== DATA FOR ANALYSIS
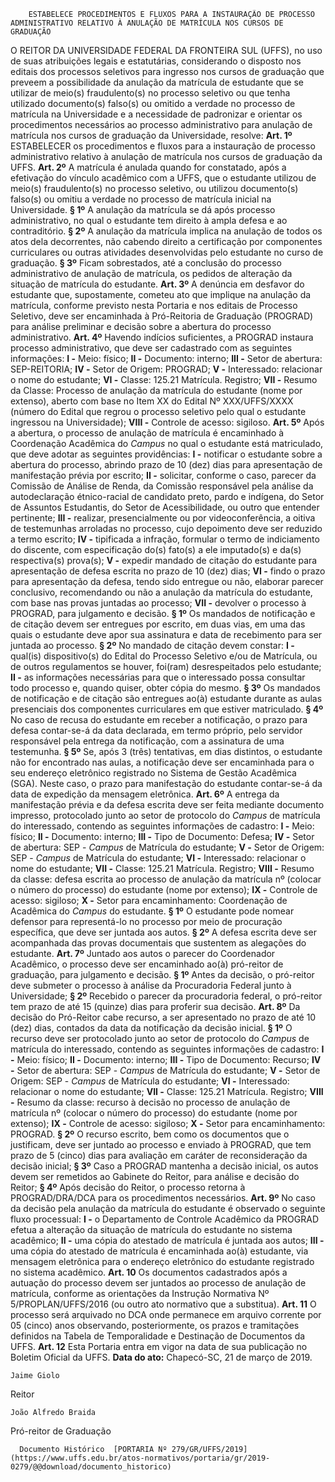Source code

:         ESTABELECE PROCEDIMENTOS E FLUXOS PARA A INSTAURAÇÃO DE PROCESSO ADMINISTRATIVO RELATIVO À ANULAÇÃO DE MATRÍCULA NOS CURSOS DE GRADUAÇÃO  

 O REITOR DA UNIVERSIDADE FEDERAL DA FRONTEIRA SUL (UFFS), no uso de suas atribuições legais e estatutárias, considerando o disposto nos editais dos processos seletivos para ingresso nos cursos de graduação que preveem a possibilidade da anulação da matrícula de estudante que se utilizar de meio(s) fraudulento(s) no processo seletivo ou que tenha utilizado documento(s) falso(s) ou omitido a verdade no processo de matrícula na Universidade e a necessidade de padronizar e orientar os procedimentos necessários ao processo administrativo para anulação de matrícula nos cursos de graduação da Universidade, resolve:   **Art. 1º**  ESTABELECER os procedimentos e fluxos para a instauração de processo administrativo relativo à anulação de matrícula nos cursos de graduação da UFFS.   **Art. 2º**  A matrícula é anulada quando for constatado, após a efetivação do vínculo acadêmico com a UFFS, que o estudante utilizou de meio(s) fraudulento(s) no processo seletivo, ou utilizou documento(s) falso(s) ou omitiu a verdade no processo de matrícula inicial na Universidade. **§ 1º**  A anulação da matrícula se dá após processo administrativo, no qual o estudante tem direito à ampla defesa e ao contraditório. **§ 2º**  A anulação da matrícula implica na anulação de todos os atos dela decorrentes, não cabendo direito a certificação por componentes curriculares ou outras atividades desenvolvidas pelo estudante no curso de graduação. **§ 3º**  Ficam sobrestados, até a conclusão do processo administrativo de anulação de matrícula, os pedidos de alteração da situação de matrícula do estudante.   **Art. 3º**  A denúncia em desfavor do estudante que, supostamente, cometeu ato que implique na anulação da matrícula, conforme previsto nesta Portaria e nos editais de Processo Seletivo, deve ser encaminhada à Pró-Reitoria de Graduação (PROGRAD) para análise preliminar e decisão sobre a abertura do processo administrativo.   **Art. 4º**  Havendo indícios suficientes, a PROGRAD instaura processo administrativo, que deve ser cadastrado com as seguintes informações: **I -**  Meio: físico; **II -**  Documento: interno; **III -**  Setor de abertura: SEP-REITORIA; **IV -**  Setor de Origem: PROGRAD; **V -**  Interessado: relacionar o nome do estudante; **VI -**  Classe: 125.21 Matrícula. Registro; **VII -**  Resumo da Classe: Processo de anulação da matrícula do estudante (nome por extenso), aberto com base no Item XX do Edital Nº XXX/UFFS/XXXX (número do Edital que regrou o processo seletivo pelo qual o estudante ingressou na Universidade); **VIII -**  Controle de acesso: sigiloso.   **Art. 5º**  Após a abertura, o processo de anulação de matrícula é encaminhado à Coordenação Acadêmica do *Campus*  no qual o estudante está matriculado, que deve adotar as seguintes providências: **I -**  notificar o estudante sobre a abertura do processo, abrindo prazo de 10 (dez) dias para apresentação de manifestação prévia por escrito; **II -**  solicitar, conforme o caso, parecer da Comissão de Análise de Renda, da Comissão responsável pela análise da autodeclaração étnico-racial de candidato preto, pardo e indígena, do Setor de Assuntos Estudantis, do Setor de Acessibilidade, ou outro que entender pertinente; **III -**  realizar, presencialmente ou por videoconferência, a oitiva de testemunhas arroladas no processo, cujo depoimento deve ser reduzido a termo escrito; **IV -**  tipificada a infração, formular o termo de indiciamento do discente, com especificação do(s) fato(s) a ele imputado(s) e da(s) respectiva(s) prova(s); **V -**  expedir mandado de citação do estudante para apresentação de defesa escrita no prazo de 10 (dez) dias; **VI -**  findo o prazo para apresentação da defesa, tendo sido entregue ou não, elaborar parecer conclusivo, recomendando ou não a anulação da matrícula do estudante, com base nas provas juntadas ao processo; **VII -**  devolver o processo à PROGRAD, para julgamento e decisão. **§ 1º**  Os mandados de notificação e de citação devem ser entregues por escrito, em duas vias, em uma das quais o estudante deve apor sua assinatura e data de recebimento para ser juntada ao processo. **§ 2º**  No mandado de citação devem constar: **I -**  qual(is) dispositivo(s) do Edital do Processo Seletivo e/ou de Matrícula, ou de outros regulamentos se houver, foi(ram) desrespeitados pelo estudante; **II -**  as informações necessárias para que o interessado possa consultar todo processo e, quando quiser, obter cópia do mesmo. **§ 3º**  Os mandados de notificação e de citação são entregues ao(à) estudante durante as aulas presenciais dos componentes curriculares em que estiver matriculado. **§ 4º**  No caso de recusa do estudante em receber a notificação, o prazo para defesa contar-se-á da data declarada, em termo próprio, pelo servidor responsável pela entrega da notificação, com a assinatura de uma testemunha. **§ 5º**  Se, após 3 (três) tentativas, em dias distintos, o estudante não for encontrado nas aulas, a notificação deve ser encaminhada para o seu endereço eletrônico registrado no Sistema de Gestão Acadêmica (SGA). Neste caso, o prazo para manifestação do estudante contar-se-á da data de expedição da mensagem eletrônica.   **Art. 6º**  A entrega da manifestação prévia e da defesa escrita deve ser feita mediante documento impresso, protocolado junto ao setor de protocolo do *Campus*  de matrícula do interessado, contendo as seguintes informações de cadastro: **I -**  Meio: físico; **II -**  Documento: interno; **III -**  Tipo de Documento: Defesa; **IV -**  Setor de abertura: SEP - *Campus*  de Matrícula do estudante; **V -**  Setor de Origem: SEP - *Campus*  de Matrícula do estudante; **VI -**  Interessado: relacionar o nome do estudante; **VII -**  Classe: 125.21 Matrícula. Registro; **VIII -**  Resumo da classe: defesa escrita ao processo de anulação da matrícula nº (colocar o número do processo) do estudante (nome por extenso); **IX -**  Controle de acesso: sigiloso; **X -**  Setor para encaminhamento: Coordenação de Acadêmica do *Campus*  do estudante. **§ 1º**  O estudante pode nomear defensor para representá-lo no processo por meio de procuração específica, que deve ser juntada aos autos. **§ 2º**  A defesa escrita deve ser acompanhada das provas documentais que sustentem as alegações do estudante.   **Art. 7º**  Juntado aos autos o parecer do Coordenador Acadêmico, o processo deve ser encaminhado ao(à) pró-reitor de graduação, para julgamento e decisão. **§ 1º**  Antes da decisão, o pró-reitor deve submeter o processo à análise da Procuradoria Federal junto à Universidade; **§ 2º**  Recebido o parecer da procuradoria federal, o pró-reitor tem prazo de até 15 (quinze) dias para proferir sua decisão.   **Art. 8º**  Da decisão do Pró-Reitor cabe recurso, a ser apresentado no prazo de até 10 (dez) dias, contados da data da notificação da decisão inicial. **§ 1º**  O recurso deve ser protocolado junto ao setor de protocolo do *Campus*  de matrícula do interessado, contendo as seguintes informações de cadastro: **I -**  Meio: físico; **II -**  Documento: interno; **III -**  Tipo de Documento: Recurso; **IV -**  Setor de abertura: SEP - *Campus*  de Matrícula do estudante; **V -**  Setor de Origem: SEP - *Campus*  de Matrícula do estudante; **VI -**  Interessado: relacionar o nome do estudante; **VII -**  Classe: 125.21 Matrícula. Registro; **VIII -**  Resumo da classe: recurso à decisão no processo de anulação de matrícula nº (colocar o número do processo) do estudante (nome por extenso); **IX -**  Controle de acesso: sigiloso; **X -**  Setor para encaminhamento: PROGRAD. **§ 2º**  O recurso escrito, bem como os documentos que o justificam, deve ser juntado ao processo e enviado à PROGRAD, que tem prazo de 5 (cinco) dias para avaliação em caráter de reconsideração da decisão inicial; **§ 3º**  Caso a PROGRAD mantenha a decisão inicial, os autos devem ser remetidos ao Gabinete do Reitor, para análise e decisão do Reitor; **§ 4º**  Após decisão do Reitor, o processo retorna à PROGRAD/DRA/DCA para os procedimentos necessários.   **Art. 9º**  No caso da decisão pela anulação da matrícula do estudante é observado o seguinte fluxo processual: **I -**  o Departamento de Controle Acadêmico da PROGRAD efetua a alteração da situação de matrícula do estudante no sistema acadêmico; **II -**  uma cópia do atestado de matrícula é juntada aos autos; **III -**  uma cópia do atestado de matrícula é encaminhada ao(à) estudante, via mensagem eletrônica para o endereço eletrônico do estudante registrado no sistema acadêmico.   **Art. 10**  Os documentos cadastrados após a autuação do processo devem ser juntados ao processo de anulação de matrícula, conforme as orientações da Instrução Normativa Nº 5/PROPLAN/UFFS/2016 (ou outro ato normativo que a substitua).   **Art. 11**  O processo será arquivado no DCA onde permanece em arquivo corrente por 05 (cinco) anos observando, posteriormente, os prazos e tramitações definidos na Tabela de Temporalidade e Destinação de Documentos da UFFS.   **Art. 12**  Esta Portaria entra em vigor na data de sua publicação no Boletim Oficial da UFFS.      **Data do ato:** Chapecó-SC, 21 de março de 2019.   
 

    Jaime Giolo   
 Reitor 

    João Alfredo Braida   
 Pró-reitor de Graduação 

      Documento Histórico  [PORTARIA Nº 279/GR/UFFS/2019](https://www.uffs.edu.br/atos-normativos/portaria/gr/2019-0279/@@download/documento_historico)     
      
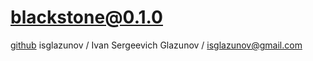 # blackstone@0.1.0
[github](https://github.com/isglazunov/blackstone)
isglazunov / Ivan Sergeevich Glazunov / isglazunov@gmail.com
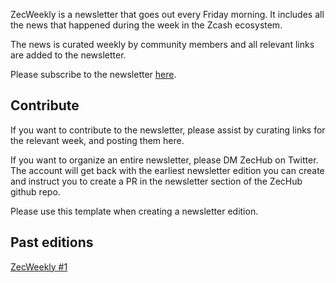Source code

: ZecWeekly is a newsletter that goes out every Friday morning. It includes all the news that happened during the week in the Zcash ecosystem.

The news is curated weekly by community members and all relevant links are added to the newsletter.

Please subscribe to the newsletter [here](https://zechub.substack.com/).

## Contribute

If you want to contribute to the newsletter, please assist by curating links for the relevant week, and posting them here.

If you want to organize an entire newsletter, please DM ZecHub on Twitter. The account will get back with the earliest newsletter edition you can create and instruct you to create a PR in the newsletter section of the ZecHub github repo.

Please use this template when creating a newsletter edition.

## Past editions

[ZecWeekly #1](https://zechub.substack.com/p/zecweekly-1)
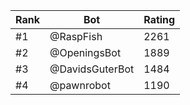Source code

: Rank|Bot|Rating
---|---|---
#1|@RaspFish|2261
#2|@OpeningsBot|1889
#3|@DavidsGuterBot|1484
#4|@pawnrobot|1190
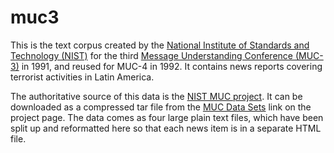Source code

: # muc3
This is the text corpus created by the [National Institute of Standards and Technology (NIST)](http://www.nist.gov/) for the third [Message Understanding Conference (MUC-3)](https://en.wikipedia.org/wiki/Message_Understanding_Conference) in 1991, and reused for MUC-4 in 1992. It contains news reports covering terrorist activities in Latin America.

The authoritative source of this data is the [NIST MUC project](http://www-nlpir.nist.gov/related_projects/muc/). It can be downloaded as a compressed tar file from the [MUC Data Sets](http://www-nlpir.nist.gov/related_projects/muc/muc_data/muc_data_index.html) link on the project page. The data comes as four large plain text files, which have been split up and reformatted here so that each news item is in a separate HTML file.
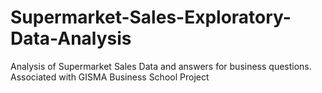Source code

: # Supermarket-Sales-Exploratory-Data-Analysis
Analysis of Supermarket Sales Data and answers for business questions. Associated with GISMA Business School Project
====
*WHAT IS EXPECTED*
Your task is to collect every line above that contains the word "Supermarket".

*YOUR RESPONSE*
: # Supermarket-Sales-Exploratory-Data-Analysis
Analysis of Supermarket Sales Data and answers for business questions. Associated with GISMA Business School Project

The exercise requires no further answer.